The National Security Agency doesn't to spend billions of dollars from a "black budget" on high-tech surveillance systems. Half the time they just need to hit "friend", "subscribe", or "follow" on our various feeds. The culture we find ourselves in today has morphed to such a point that the very notion of privacy has become diluted. Goodness knows what will happen when teenagers will graduate from school and attempt to gain employment, when their "hidden" resumes are only a cursory Google search away.

12 of 13 Renew London

Adverts. Adverts everywhere.

"Buy this." Or not. "Look at this new shiny thing." Or don't. Everywhere you look someone or something is trying to sell you something. Not content with the traditional ways and means, advertisers are becoming increasingly desperate to infiltrate almost every walk of life. 

From garbage bins to viral billboards, your Facebook stream, and even the apps you use on your phone or laptop. Advertising is overkill in this day and age.

Back ten years ago, the thought of your favorite television shows having "subliminal" adverts peppered throughout. Oh no, a murder, but who will solve the case? The award-winning anthropologist who is more interested in showing you the latest features on Windows Phone than hunting down the killer. It spoils the show, and we all know it. Advertisers are even placing ads on the Web using your own photo. And what can you do about it? Well, you can always turn it off, but not in every given case.

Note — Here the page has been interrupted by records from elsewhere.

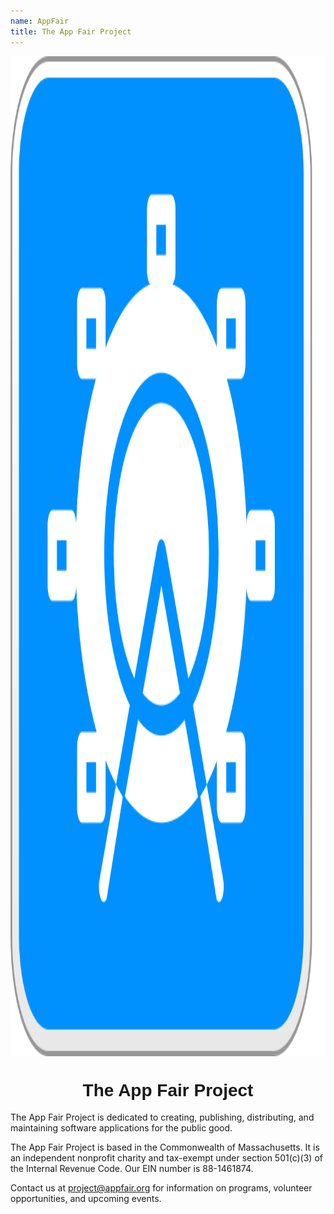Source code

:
 ```yaml
---
name: AppFair
title: The App Fair Project
---
```


<p align="center">
<img alt="The App Fair logo" align="center" style="height: 40vh;" src="appfair-icon.svg" />
<h1 style="text-align: center; font-family: ui-rounded, Arial Rounded MT Bold, Arial Rounded Bold, Helvetica Rounded, Arial, sans-serif;">The App Fair Project</h1>
</p>

The App Fair Project is dedicated to creating, publishing, distributing, and maintaining software applications for the public good.

The App Fair Project is based in the Commonwealth of Massachusetts. It is an independent nonprofit charity and tax-exempt under section 501(c)(3) of the Internal Revenue Code. Our EIN number is 88-1461874.


Contact us at [project@appfair.org](mailto:project@appfair.org) for information on programs, volunteer opportunities, and upcoming events.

No wonder New Yorkers hate Times Square, the Mecca of all advertisers, so very, very much. 

13 of 13 CNET

Windows 8: Where did the 'windows' go?

Ten years ago, Windows XP was installed on almost every client computer in the Western market. On its tenth anniversary, Windows 7 was pegged as the next best thing, cutting frail Windows Vista out of the picture with only a meager usage share of a single-digit percent.

But with the launch of Windows 8, many are sticking to their guns and holding off from installing the latest operating system from the Redmond, Wash.-based software giant. Why? It doesn't even feel like Windows anymore, some say. Microsoft suffered a "too many cooks" problem, with so many people influencing the development process. In a design-by-committee, they wanted to design a horse and came out with a visual Godzilla.

While it's far from a "failed" operating system, many enterprise and business customers are holding off their upgrades until Windows 8.1 — the iterative update to the flawed software — hits the market. At least with the latest version, users can boot-to-desktop without having to face a sea of tiles and nonsense.